Operation Orcus – a multi-agency ransomware taskforce established by the AFP – received a request from the Dutch National Police last month (September 2022) for assistance in investigating a ransomware group called Deadbolt.
Deadbolt had infiltrated the computers of more than 15,000 people and companies in 13 countries and was demanding payments of about AUD $1500 from the victims in exchange for file decryption. At least 12 Australians were among those targeted.
Police were able to retrieve more than 150 decryption keys from the ransomware group which enabled about 90 percent of reported victims to access their files, photos and personal data without paying the ransom.
As a result of the disruption, the AFP obtained decryption keys for a number of Australian victims.
The disruption by police in both countries caused the cybercriminals behind the attack to shut down Deadbolt.
Victims who filed reports were the first people to tip off the police and receive their data back. Unfortunately for victims who didn’t report it, their chances of retrieving their data back was low.

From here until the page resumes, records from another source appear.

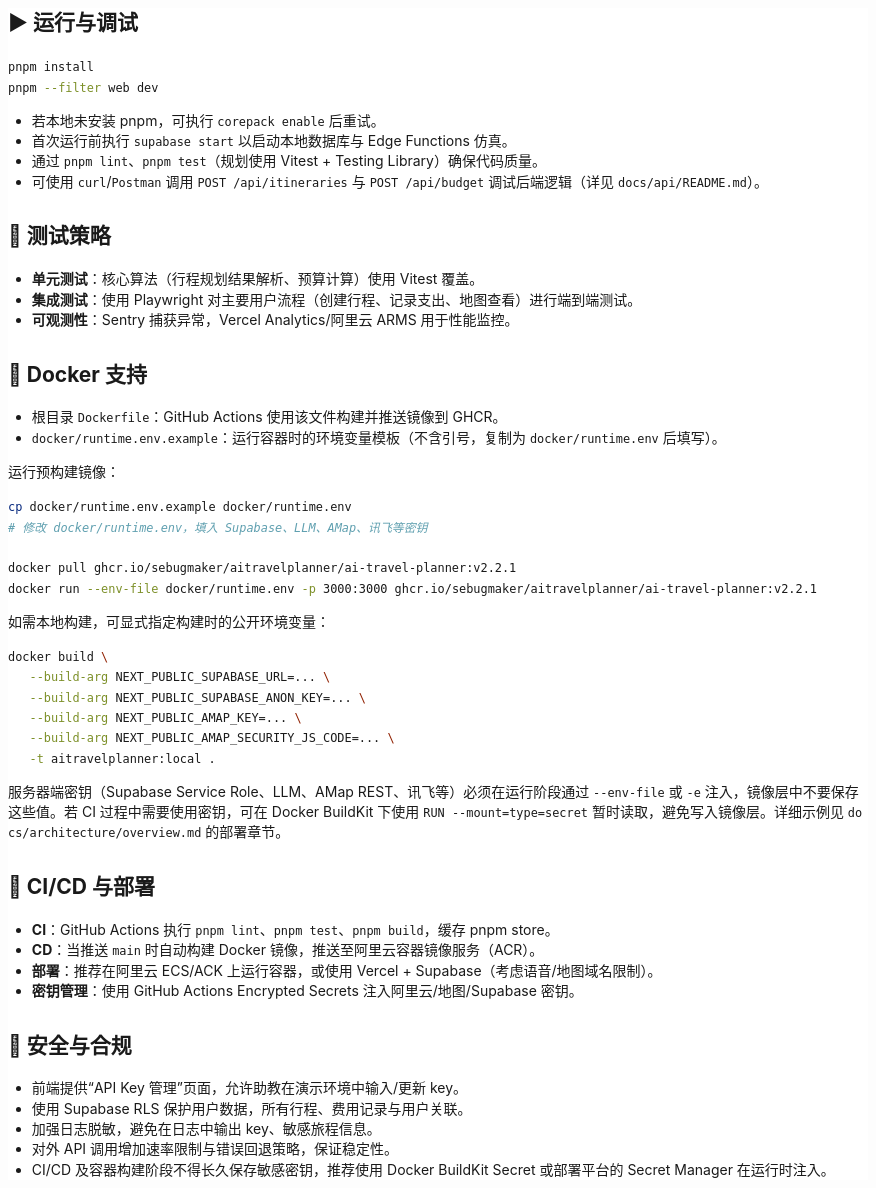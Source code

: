 ## ▶️ 运行与调试
```bash
pnpm install
pnpm --filter web dev
```
- 若本地未安装 pnpm，可执行 `corepack enable` 后重试。
- 首次运行前执行 `supabase start` 以启动本地数据库与 Edge Functions 仿真。
- 通过 `pnpm lint`、`pnpm test`（规划使用 Vitest + Testing Library）确保代码质量。
- 可使用 `curl`/`Postman` 调用 `POST /api/itineraries` 与 `POST /api/budget` 调试后端逻辑（详见 `docs/api/README.md`）。

## 🧪 测试策略
- **单元测试**：核心算法（行程规划结果解析、预算计算）使用 Vitest 覆盖。
- **集成测试**：使用 Playwright 对主要用户流程（创建行程、记录支出、地图查看）进行端到端测试。
- **可观测性**：Sentry 捕获异常，Vercel Analytics/阿里云 ARMS 用于性能监控。

## 🐳 Docker 支持
- 根目录 `Dockerfile`：GitHub Actions 使用该文件构建并推送镜像到 GHCR。
- `docker/runtime.env.example`：运行容器时的环境变量模板（不含引号，复制为 `docker/runtime.env` 后填写）。

运行预构建镜像：
```bash
cp docker/runtime.env.example docker/runtime.env
# 修改 docker/runtime.env，填入 Supabase、LLM、AMap、讯飞等密钥

docker pull ghcr.io/sebugmaker/aitravelplanner/ai-travel-planner:v2.2.1
docker run --env-file docker/runtime.env -p 3000:3000 ghcr.io/sebugmaker/aitravelplanner/ai-travel-planner:v2.2.1
```

如需本地构建，可显式指定构建时的公开环境变量：
```bash
docker build \
   --build-arg NEXT_PUBLIC_SUPABASE_URL=... \
   --build-arg NEXT_PUBLIC_SUPABASE_ANON_KEY=... \
   --build-arg NEXT_PUBLIC_AMAP_KEY=... \
   --build-arg NEXT_PUBLIC_AMAP_SECURITY_JS_CODE=... \
   -t aitravelplanner:local .
```
服务器端密钥（Supabase Service Role、LLM、AMap REST、讯飞等）必须在运行阶段通过 `--env-file` 或 `-e` 注入，镜像层中不要保存这些值。若 CI 过程中需要使用密钥，可在 Docker BuildKit 下使用 `RUN --mount=type=secret` 暂时读取，避免写入镜像层。详细示例见 `docs/architecture/overview.md` 的部署章节。

## 🔄 CI/CD 与部署
- **CI**：GitHub Actions 执行 `pnpm lint`、`pnpm test`、`pnpm build`，缓存 pnpm store。
- **CD**：当推送 `main` 时自动构建 Docker 镜像，推送至阿里云容器镜像服务（ACR）。
- **部署**：推荐在阿里云 ECS/ACK 上运行容器，或使用 Vercel + Supabase（考虑语音/地图域名限制）。
- **密钥管理**：使用 GitHub Actions Encrypted Secrets 注入阿里云/地图/Supabase 密钥。

## 🔐 安全与合规
- 前端提供“API Key 管理”页面，允许助教在演示环境中输入/更新 key。
- 使用 Supabase RLS 保护用户数据，所有行程、费用记录与用户关联。
- 加强日志脱敏，避免在日志中输出 key、敏感旅程信息。
- 对外 API 调用增加速率限制与错误回退策略，保证稳定性。
- CI/CD 及容器构建阶段不得长久保存敏感密钥，推荐使用 Docker BuildKit Secret 或部署平台的 Secret Manager 在运行时注入。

This operation has demonstrated how valuable it is for people to report cybercrime especially if they have been affected.
AFP Acting Superintendent Ashley Wygoda said the many victims of ransomware attempts, including Deadbolt, are small businesses or people working from home.
“The increased shift to online work and learning during the pandemic left people vulnerable to cyber criminals who sought to take advantage of the community’s high-median wealth,” A/Supt Wygoda said.
“We are seeing cybercriminals employing more intelligent tactics, which can lead to the loss of data, personal information and finances.”
“The AFP is urging people affected by ransomware, or any other cybercrime, to report it as soon as it happens to increase their chances of achieving a positive outcome.”
In July 2021, the AFP established Operation Orcus to coordinate the efforts of national law enforcement agencies against ransomware, including targeting developers and those who utilise Ransomware-as-a-Service.
Working with its partners, Operation Orcus has analysed hundreds of ransomware incidents. Op Orcus has protected Australian organisations through 18 preventive engagements since July 2022, and prepared advisory reports for other investigative agencies.
Operation Orcus includes partners from ACIC, ACSC (ASD), AUSTRAC and state and territory police.
Have you been a victim of ransomware?
The warning to be alert to ransomware attempts is part of 2022 Cyber Security Awareness Month, which aims to highlight the importance of staying safe online and provide simple guidance on how to do so.
The overarching theme for this year’s awareness month is ‘Have you been hacked?’ Further resources on ransomware, including a tool designed to help identify if you have been hacked, are available at www.cyber.gov.au.
The ACSC also has a range of practical guides to help organisations protect themselves against ransomware attacks available at www.cyber.gov.au/ransomware.